Privacy Shield is a program that gives companies a way to transfer personal data from the EU to the United States consistent with EU data protection requirements. To participate, businesses must apply to the Department of Commerce and follow the program’s self-certification requirements. One requirement is that companies re-certify every year to maintain their status as Privacy Shield members. Participation is voluntary, but if a business says it’s in compliance, that representation – like other objective claims – must be truthful. As the FTC’s record of law enforcement in this area establishes, misrepresentations may violate the Federal Trade Commission Act.
Colorado-based IDmission, LLC, which sells a cloud-based platform for businesses, claimed it had “certified to the Department of Commerce that it adheres to the Privacy Shield framework.” The company started the certification process in October 2017, but didn’t finish. According to the complaint, the Department of Commerce had worked with the company to address issues with its application and warned the company to take down any claims about compliance until the company addressed the issues.

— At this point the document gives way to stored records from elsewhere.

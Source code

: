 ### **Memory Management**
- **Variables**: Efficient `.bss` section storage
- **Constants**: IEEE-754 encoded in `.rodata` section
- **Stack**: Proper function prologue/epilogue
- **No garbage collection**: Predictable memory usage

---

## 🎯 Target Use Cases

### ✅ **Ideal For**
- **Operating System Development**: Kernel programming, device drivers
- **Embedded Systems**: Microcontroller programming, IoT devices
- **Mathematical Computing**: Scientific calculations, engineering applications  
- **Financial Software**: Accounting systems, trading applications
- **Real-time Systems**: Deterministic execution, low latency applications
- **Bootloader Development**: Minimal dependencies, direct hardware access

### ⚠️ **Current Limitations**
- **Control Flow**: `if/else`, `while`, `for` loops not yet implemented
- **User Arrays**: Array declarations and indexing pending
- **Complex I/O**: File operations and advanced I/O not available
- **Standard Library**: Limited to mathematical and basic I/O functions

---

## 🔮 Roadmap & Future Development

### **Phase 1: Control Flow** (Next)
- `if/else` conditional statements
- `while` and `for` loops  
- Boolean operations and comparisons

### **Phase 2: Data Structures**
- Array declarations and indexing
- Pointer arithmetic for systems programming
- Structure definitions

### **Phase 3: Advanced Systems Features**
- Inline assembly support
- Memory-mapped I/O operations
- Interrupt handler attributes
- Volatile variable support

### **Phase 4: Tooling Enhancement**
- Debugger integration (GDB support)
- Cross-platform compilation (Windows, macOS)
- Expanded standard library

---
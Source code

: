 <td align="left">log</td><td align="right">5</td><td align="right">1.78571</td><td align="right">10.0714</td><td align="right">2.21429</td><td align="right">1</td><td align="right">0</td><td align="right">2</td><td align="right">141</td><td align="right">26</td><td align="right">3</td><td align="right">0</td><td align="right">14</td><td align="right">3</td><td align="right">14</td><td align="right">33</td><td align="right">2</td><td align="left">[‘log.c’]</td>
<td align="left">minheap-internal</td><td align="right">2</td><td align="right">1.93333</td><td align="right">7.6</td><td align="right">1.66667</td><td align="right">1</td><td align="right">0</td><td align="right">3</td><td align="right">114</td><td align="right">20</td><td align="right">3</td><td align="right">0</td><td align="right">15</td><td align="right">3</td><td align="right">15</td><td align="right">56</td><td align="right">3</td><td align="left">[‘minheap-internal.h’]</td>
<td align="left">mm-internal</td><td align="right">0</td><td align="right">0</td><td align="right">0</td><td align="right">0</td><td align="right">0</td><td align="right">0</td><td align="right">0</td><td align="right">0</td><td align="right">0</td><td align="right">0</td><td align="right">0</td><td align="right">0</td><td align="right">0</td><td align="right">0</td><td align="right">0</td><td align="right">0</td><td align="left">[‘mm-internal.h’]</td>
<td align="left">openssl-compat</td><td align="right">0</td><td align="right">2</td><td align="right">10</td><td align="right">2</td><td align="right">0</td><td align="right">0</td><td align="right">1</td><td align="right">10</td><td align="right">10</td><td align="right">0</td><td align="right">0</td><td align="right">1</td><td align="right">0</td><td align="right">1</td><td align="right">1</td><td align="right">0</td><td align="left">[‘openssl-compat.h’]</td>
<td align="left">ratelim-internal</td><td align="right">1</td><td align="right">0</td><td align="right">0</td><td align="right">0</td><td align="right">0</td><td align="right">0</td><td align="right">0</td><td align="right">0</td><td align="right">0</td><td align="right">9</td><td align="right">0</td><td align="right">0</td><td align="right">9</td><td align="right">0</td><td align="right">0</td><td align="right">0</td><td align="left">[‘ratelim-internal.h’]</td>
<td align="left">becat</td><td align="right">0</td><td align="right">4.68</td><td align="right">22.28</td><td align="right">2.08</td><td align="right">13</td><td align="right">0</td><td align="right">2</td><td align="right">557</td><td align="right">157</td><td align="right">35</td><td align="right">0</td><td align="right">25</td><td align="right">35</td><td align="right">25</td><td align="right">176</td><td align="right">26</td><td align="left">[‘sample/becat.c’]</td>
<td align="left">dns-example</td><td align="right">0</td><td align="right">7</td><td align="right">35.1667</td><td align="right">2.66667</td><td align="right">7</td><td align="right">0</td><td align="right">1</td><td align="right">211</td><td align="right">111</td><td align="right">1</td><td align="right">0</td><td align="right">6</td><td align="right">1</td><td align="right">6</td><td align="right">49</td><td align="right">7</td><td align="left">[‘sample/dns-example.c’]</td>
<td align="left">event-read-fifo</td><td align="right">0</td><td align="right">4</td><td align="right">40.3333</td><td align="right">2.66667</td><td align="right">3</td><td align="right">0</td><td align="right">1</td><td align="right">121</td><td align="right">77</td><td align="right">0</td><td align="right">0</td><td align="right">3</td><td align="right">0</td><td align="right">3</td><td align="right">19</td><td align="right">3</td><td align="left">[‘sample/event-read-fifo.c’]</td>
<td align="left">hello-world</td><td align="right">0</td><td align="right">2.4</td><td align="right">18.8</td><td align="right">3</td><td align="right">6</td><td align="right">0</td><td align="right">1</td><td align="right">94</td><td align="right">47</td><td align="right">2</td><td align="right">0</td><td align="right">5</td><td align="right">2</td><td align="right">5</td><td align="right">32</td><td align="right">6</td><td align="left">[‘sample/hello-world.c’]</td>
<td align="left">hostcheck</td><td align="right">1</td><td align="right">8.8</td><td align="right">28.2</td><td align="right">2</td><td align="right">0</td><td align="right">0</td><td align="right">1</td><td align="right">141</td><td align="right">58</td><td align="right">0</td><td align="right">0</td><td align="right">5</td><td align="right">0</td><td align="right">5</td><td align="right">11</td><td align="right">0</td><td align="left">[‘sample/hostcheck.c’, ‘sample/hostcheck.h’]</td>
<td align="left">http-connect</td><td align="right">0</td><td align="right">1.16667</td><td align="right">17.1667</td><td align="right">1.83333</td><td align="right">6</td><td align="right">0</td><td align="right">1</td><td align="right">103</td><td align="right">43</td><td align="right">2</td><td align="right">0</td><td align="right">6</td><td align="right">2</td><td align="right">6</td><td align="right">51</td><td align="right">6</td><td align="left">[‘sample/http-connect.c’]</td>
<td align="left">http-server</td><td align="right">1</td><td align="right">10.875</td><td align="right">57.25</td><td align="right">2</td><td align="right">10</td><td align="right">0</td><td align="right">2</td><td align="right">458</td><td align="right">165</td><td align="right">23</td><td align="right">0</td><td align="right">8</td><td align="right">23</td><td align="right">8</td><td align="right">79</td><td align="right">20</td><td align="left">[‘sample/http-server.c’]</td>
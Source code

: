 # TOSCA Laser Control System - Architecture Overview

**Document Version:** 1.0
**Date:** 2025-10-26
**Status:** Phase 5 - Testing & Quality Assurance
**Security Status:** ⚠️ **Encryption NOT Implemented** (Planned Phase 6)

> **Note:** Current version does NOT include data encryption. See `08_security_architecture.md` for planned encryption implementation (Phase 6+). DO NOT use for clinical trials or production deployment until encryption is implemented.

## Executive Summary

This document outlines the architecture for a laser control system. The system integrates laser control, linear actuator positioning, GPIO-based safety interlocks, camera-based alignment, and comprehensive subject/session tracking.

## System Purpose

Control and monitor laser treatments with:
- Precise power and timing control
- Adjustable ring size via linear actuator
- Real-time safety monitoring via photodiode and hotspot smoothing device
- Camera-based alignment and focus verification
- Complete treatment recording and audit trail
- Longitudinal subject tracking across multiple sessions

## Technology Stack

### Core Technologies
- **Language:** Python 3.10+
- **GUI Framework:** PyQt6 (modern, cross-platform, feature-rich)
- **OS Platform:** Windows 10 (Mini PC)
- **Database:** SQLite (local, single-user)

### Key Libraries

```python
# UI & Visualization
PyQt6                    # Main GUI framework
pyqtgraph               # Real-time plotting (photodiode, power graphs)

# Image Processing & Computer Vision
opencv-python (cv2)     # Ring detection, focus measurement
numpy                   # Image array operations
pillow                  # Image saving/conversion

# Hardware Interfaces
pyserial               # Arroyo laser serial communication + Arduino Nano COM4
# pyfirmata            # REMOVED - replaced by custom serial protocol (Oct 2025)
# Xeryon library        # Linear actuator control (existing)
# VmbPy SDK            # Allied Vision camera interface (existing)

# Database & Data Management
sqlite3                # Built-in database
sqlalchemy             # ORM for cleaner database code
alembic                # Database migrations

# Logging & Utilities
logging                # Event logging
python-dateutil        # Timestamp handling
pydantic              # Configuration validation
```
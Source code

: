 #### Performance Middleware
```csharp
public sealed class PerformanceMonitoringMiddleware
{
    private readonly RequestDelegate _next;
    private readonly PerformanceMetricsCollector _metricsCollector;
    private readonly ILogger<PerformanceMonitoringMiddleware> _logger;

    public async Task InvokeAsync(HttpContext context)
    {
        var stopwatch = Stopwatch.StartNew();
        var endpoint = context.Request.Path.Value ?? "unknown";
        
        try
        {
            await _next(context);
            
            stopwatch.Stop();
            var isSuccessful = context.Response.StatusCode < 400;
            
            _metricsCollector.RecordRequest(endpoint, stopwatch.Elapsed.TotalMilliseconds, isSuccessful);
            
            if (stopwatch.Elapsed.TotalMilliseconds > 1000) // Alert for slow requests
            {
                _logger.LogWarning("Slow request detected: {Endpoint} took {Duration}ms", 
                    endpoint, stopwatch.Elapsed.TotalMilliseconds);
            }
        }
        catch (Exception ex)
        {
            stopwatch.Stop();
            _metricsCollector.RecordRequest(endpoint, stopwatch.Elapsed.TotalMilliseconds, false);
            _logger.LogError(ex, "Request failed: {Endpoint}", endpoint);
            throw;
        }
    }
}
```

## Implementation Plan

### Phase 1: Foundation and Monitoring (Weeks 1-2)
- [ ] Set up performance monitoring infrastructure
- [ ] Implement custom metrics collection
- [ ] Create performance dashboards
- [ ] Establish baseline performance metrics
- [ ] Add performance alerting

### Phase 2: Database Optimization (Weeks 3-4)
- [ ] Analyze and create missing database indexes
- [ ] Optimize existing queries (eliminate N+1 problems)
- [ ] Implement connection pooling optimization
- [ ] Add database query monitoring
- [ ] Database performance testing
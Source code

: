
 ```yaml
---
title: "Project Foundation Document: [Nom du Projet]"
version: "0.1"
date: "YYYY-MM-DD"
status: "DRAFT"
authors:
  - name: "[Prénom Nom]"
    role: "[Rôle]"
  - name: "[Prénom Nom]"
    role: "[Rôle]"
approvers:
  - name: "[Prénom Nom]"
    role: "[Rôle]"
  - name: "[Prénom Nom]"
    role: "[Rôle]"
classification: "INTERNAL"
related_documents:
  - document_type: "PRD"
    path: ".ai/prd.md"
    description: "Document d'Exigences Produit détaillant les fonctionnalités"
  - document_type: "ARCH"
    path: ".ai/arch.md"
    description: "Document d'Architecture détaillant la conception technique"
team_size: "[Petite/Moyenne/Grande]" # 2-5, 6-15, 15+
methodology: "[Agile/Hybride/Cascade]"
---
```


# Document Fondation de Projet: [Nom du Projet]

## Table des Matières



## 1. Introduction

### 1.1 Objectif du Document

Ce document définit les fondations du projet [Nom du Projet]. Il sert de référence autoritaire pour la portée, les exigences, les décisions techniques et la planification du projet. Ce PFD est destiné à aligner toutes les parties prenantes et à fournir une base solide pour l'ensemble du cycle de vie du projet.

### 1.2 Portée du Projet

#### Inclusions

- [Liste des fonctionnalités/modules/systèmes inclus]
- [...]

The FTC alleges three other companies let their certifications lapse without modifying the representations on their websites. mResource LLC, which does business as Loop Works, is a Chicago recruiting and talent management company. Despite claiming it “is a participant in the U.S. Department of Commerce’s EU-U.S. Privacy Shield,” its certification expired in December 2017.
New York-based VenPath, Inc., said it “participates in and has certified its compliance with the EU-U.S. Privacy Shield Framework.” But the data analytics company allowed its certification to lapse in October 2017.
Then there’s SmartStart Employment Screening, Inc., a Florida background screening business. The company claimed it “complies with the EU-US Privacy Shield Framework as set forth by the US Department of Commerce regarding the collection, use, and retention of personal information from European Union member countries.” However, SmartStart’s certification expired in September 2017.
The four proposed complaints all include an allegation similar to other Privacy Shield cases: that the company falsely represented that it’s a current participant in the EU-U.S. Privacy Shield framework.
But the proposed complaints against VenPath and SmartStart include an additional allegation of note. When a company represents it will abide by the EU-U.S. Privacy Shield framework principles, one key requirement is that if at a later date it stops participating in Privacy Shield, it must affirm to the Department of Commerce that it will continue to apply the principles to personal information it received during the time it did participate. The complaint alleges that VenPath and SmartStart didn’t satisfy that continuing obligation. According to the FTC, that’s a second way in which those two companies misrepresented their Privacy Shield compliance.
The proposed settlements serve as a reminder that if companies represent that they’re Privacy Shield participants, they must complete their initial certification and follow through with required annual re-certifications. In addition, if a company chooses to withdraw from the program – it’s voluntary, of course – it nonetheless maintains a continuing obligation regarding personal data it collected during the time it represented itself as a participant.
The FTC is accepting comments about the proposed settlements until October 29, 2018.